Most patients, when wondering about dental implants immediately think of the price. Once that is settled, the next thing (quite naturally) on their mind is: how painful is my dental implant treatment going to be? The answer you usually see on the internet is that it will not be painful, but when reading reports, many patients experience pain. So what is the truth? Do dental implants hurt? Here is an overview of the factors that can cause pain, and can be a problem for patients getting dental implants.
The procedure itself
The procedure of getting dental implants is painless, as it is done under local anaesthetic, meaning it will be numb the entire time the dentist is in there. This means that you will not be in any pain. If you feel anything at all, that means that the anaesthetic is not working, and you either need to get it injected elsewhere, or you need to get more of it. Some people do have a higher tolerance for it than others, so if you feel anything, ask for a second shot.
Once the anaesthetic wears off though, you will experience some degree of pain. The area will be sore and quite possibly bruised as well, but you will be prescribed pain medication to help you deal with it. The area will be sore, quite possibly even painful for up to 3 days. The pain should lessen and lessen, and so should the swelling.
After around 3 days, there should be no more pain, and definitely not after a week. If the area is sore, swollen, or reacts negatively to everyday sensations, then you have a problem.

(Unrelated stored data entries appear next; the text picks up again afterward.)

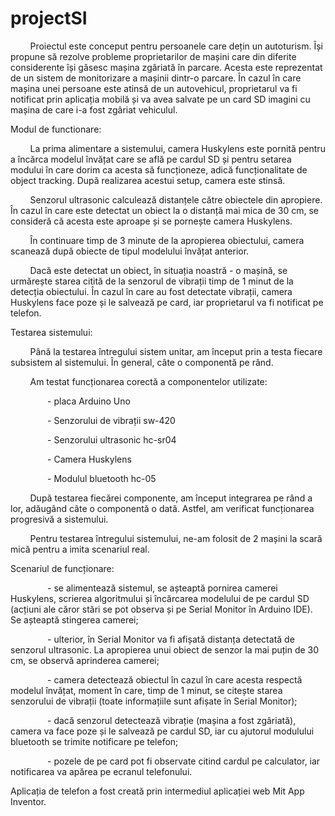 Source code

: # projectSI

&nbsp;&nbsp;&nbsp;&nbsp;&nbsp;&nbsp;&nbsp;    Proiectul este conceput pentru persoanele care dețin un autoturism. Își propune să rezolve probleme proprietarilor de mașini care din diferite considerente își găsesc mașina zgâriată în parcare. Acesta este reprezentat de un sistem de monitorizare a mașinii dintr-o parcare. În cazul în care mașina unei persoane este atinsă de un autovehicul, proprietarul va fi notificat prin aplicația mobilă și va avea salvate pe un card SD imagini cu mașina de care i-a fost zgâriat vehiculul. 



Modul de functionare: 


&nbsp;&nbsp;&nbsp;&nbsp;&nbsp;&nbsp;&nbsp;    La prima alimentare a sistemului, camera Huskylens este pornită pentru a încărca modelul învățat care se află pe cardul SD și pentru setarea modului în care dorim ca acesta să funcționeze, adică funcționalitate de object tracking. După realizarea acestui setup, camera este stinsă. 


&nbsp;&nbsp;&nbsp;&nbsp;&nbsp;&nbsp;&nbsp;    Senzorul ultrasonic calculează distanțele către obiectele din apropiere. În cazul în care este detectat un obiect la o distanță mai mica de 30 cm, se consideră că acesta este aproape și se pornește camera Huskylens. 


&nbsp;&nbsp;&nbsp;&nbsp;&nbsp;&nbsp;&nbsp;    În continuare timp de 3 minute de la apropierea obiectului, camera scanează după obiecte de tipul modelului învățat anterior. 


&nbsp;&nbsp;&nbsp;&nbsp;&nbsp;&nbsp;&nbsp;    Dacă este detectat un obiect, în situația noastră - o mașină, se urmărește starea citită de la senzorul de vibrații timp de 1 minut de la detecția obiectului. În cazul în care au fost detectate vibrații, camera Huskylens face poze și le salvează pe card, iar proprietarul va fi notificat pe telefon.




Testarea sistemului:


&nbsp;&nbsp;&nbsp;&nbsp;&nbsp;&nbsp;&nbsp;    Până la testarea întregului sistem unitar, am început prin a testa fiecare subsistem al sistemului. În general, câte o componentă pe rând.


&nbsp;&nbsp;&nbsp;&nbsp;&nbsp;&nbsp;&nbsp;    Am testat funcționarea corectă a componentelor utilizate:


&nbsp;&nbsp;&nbsp;&nbsp;&nbsp;&nbsp;&nbsp;&nbsp;&nbsp;&nbsp;&nbsp;&nbsp;&nbsp;&nbsp;      - placa Arduino Uno


&nbsp;&nbsp;&nbsp;&nbsp;&nbsp;&nbsp;&nbsp;&nbsp;&nbsp;&nbsp;&nbsp;&nbsp;&nbsp;&nbsp;      - Senzorului de vibrații sw-420


&nbsp;&nbsp;&nbsp;&nbsp;&nbsp;&nbsp;&nbsp;&nbsp;&nbsp;&nbsp;&nbsp;&nbsp;&nbsp;&nbsp;      - Senzorului ultrasonic hc-sr04


&nbsp;&nbsp;&nbsp;&nbsp;&nbsp;&nbsp;&nbsp;&nbsp;&nbsp;&nbsp;&nbsp;&nbsp;&nbsp;&nbsp;      - Camera Huskylens


&nbsp;&nbsp;&nbsp;&nbsp;&nbsp;&nbsp;&nbsp;&nbsp;&nbsp;&nbsp;&nbsp;&nbsp;&nbsp;&nbsp;      - Modulul bluetooth hc-05

    
&nbsp;&nbsp;&nbsp;&nbsp;&nbsp;&nbsp;&nbsp;     După testarea fiecărei componente, am început integrarea pe rând a lor, adăugând câte o componentă o dată. Astfel, am verificat funcționarea progresivă a sistemului.


&nbsp;&nbsp;&nbsp;&nbsp;&nbsp;&nbsp;&nbsp;     Pentru testarea întregului sistemului, ne-am folosit de 2 mașini la scară mică pentru a imita scenariul real.




Scenariul de funcționare:


&nbsp;&nbsp;&nbsp;&nbsp;&nbsp;&nbsp;&nbsp;&nbsp;&nbsp;&nbsp;&nbsp;&nbsp;&nbsp;&nbsp;     - se alimentează sistemul, se așteaptă pornirea camerei Huskylens, scrierea algoritmului și încărcarea modelului de pe cardul SD (acțiuni ale căror stări se pot observa și pe Serial Monitor în Arduino IDE). Se așteaptă stingerea camerei;

    
 &nbsp;&nbsp;&nbsp;&nbsp;&nbsp;&nbsp;&nbsp;&nbsp;&nbsp;&nbsp;&nbsp;&nbsp;&nbsp;&nbsp;    - ulterior, în Serial Monitor va fi afișată distanța detectată de senzorul ultrasonic. La apropierea unui obiect de senzor la mai puțin de 30 cm, se observă aprinderea camerei;
 
    
&nbsp;&nbsp;&nbsp;&nbsp;&nbsp;&nbsp;&nbsp;&nbsp;&nbsp;&nbsp;&nbsp;&nbsp;&nbsp;&nbsp; - camera detectează obiectul în cazul în care acesta respectă modelul învățat, moment în care, timp de 1 minut, se citește starea senzorului de vibrații (toate informațiile sunt afișate în Serial Monitor);
 
       
&nbsp;&nbsp;&nbsp;&nbsp;&nbsp;&nbsp;&nbsp;&nbsp;&nbsp;&nbsp;&nbsp;&nbsp;&nbsp;&nbsp;     - dacă senzorul detectează vibrație (mașina a fost zgâriată), camera va face poze și le salvează pe cardul SD, iar cu ajutorul modulului bluetooth se trimite notificare pe telefon;


&nbsp;&nbsp;&nbsp;&nbsp;&nbsp;&nbsp;&nbsp;&nbsp;&nbsp;&nbsp;&nbsp;&nbsp;&nbsp;&nbsp;     - pozele de pe card pot fi observate citind cardul pe calculator, iar notificarea va apărea pe ecranul telefonului.


Aplicația de telefon a fost creată prin intermediul aplicației web Mit App Inventor.
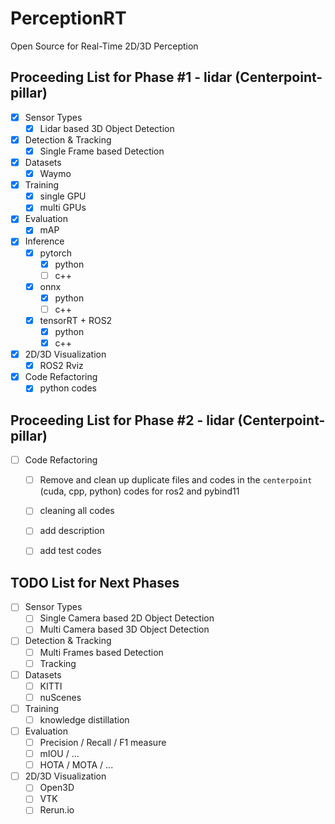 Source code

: # PerceptionRT
Open Source for Real-Time 2D/3D Perception

## Proceeding List for Phase #1 - lidar (Centerpoint-pillar)
- [X] Sensor Types
  - [X] Lidar based 3D Object Detection
- [X] Detection & Tracking
  - [X] Single Frame based Detection
- [X] Datasets
  - [X] Waymo
- [X] Training
  - [X] single GPU
  - [X] multi GPUs
- [X] Evaluation
  - [X] mAP 
- [X] Inference
  - [X] pytorch
    - [X] python
    - [ ] c++
  - [X] onnx
    - [X] python
    - [ ] c++ 
  - [X] tensorRT + ROS2
    - [X] python
    - [X] c++
- [X] 2D/3D Visualization
  - [X] ROS2 Rviz 
- [X] Code Refactoring
  - [X] python codes

## Proceeding List for Phase #2 - lidar (Centerpoint-pillar)
- [ ] Code Refactoring
  - [ ] Remove and clean up duplicate files and codes in the `centerpoint` (cuda, cpp, python) codes for ros2 and pybind11
  - [ ] cleaning all codes
  - [ ] add description
  - [ ] add test codes

    
## TODO List for Next Phases
- [ ] Sensor Types
  - [ ] Single Camera based 2D Object Detection
  - [ ] Multi Camera based 3D Object Detection
- [ ] Detection & Tracking
  - [ ] Multi Frames based Detection
  - [ ] Tracking
- [ ] Datasets
  - [ ] KITTI
  - [ ] nuScenes
- [ ] Training
  - [ ] knowledge distillation
- [ ] Evaluation
  - [ ] Precision / Recall / F1 measure
  - [ ] mIOU / ...
  - [ ] HOTA / MOTA / ...
- [ ] 2D/3D Visualization
  - [ ] Open3D
  - [ ] VTK
  - [ ] Rerun.io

The dental implant may be touching a nerve, or you may have an infected implant, or peri-implantitis, and these are quite serious conditions that require immediate medical attention.
There are many factors to consider when thinking about dental pain. Each patients reacts differently to stimuli, meaning that what one person sees as the edge of painful sensation is unbearable to another one. Pain medication tolerance is another factor that determines how much pain you feel after your dental implant. The position of the nerves, the thickness of the gums and the density of your jawbone are all factors that can determine how your body will react.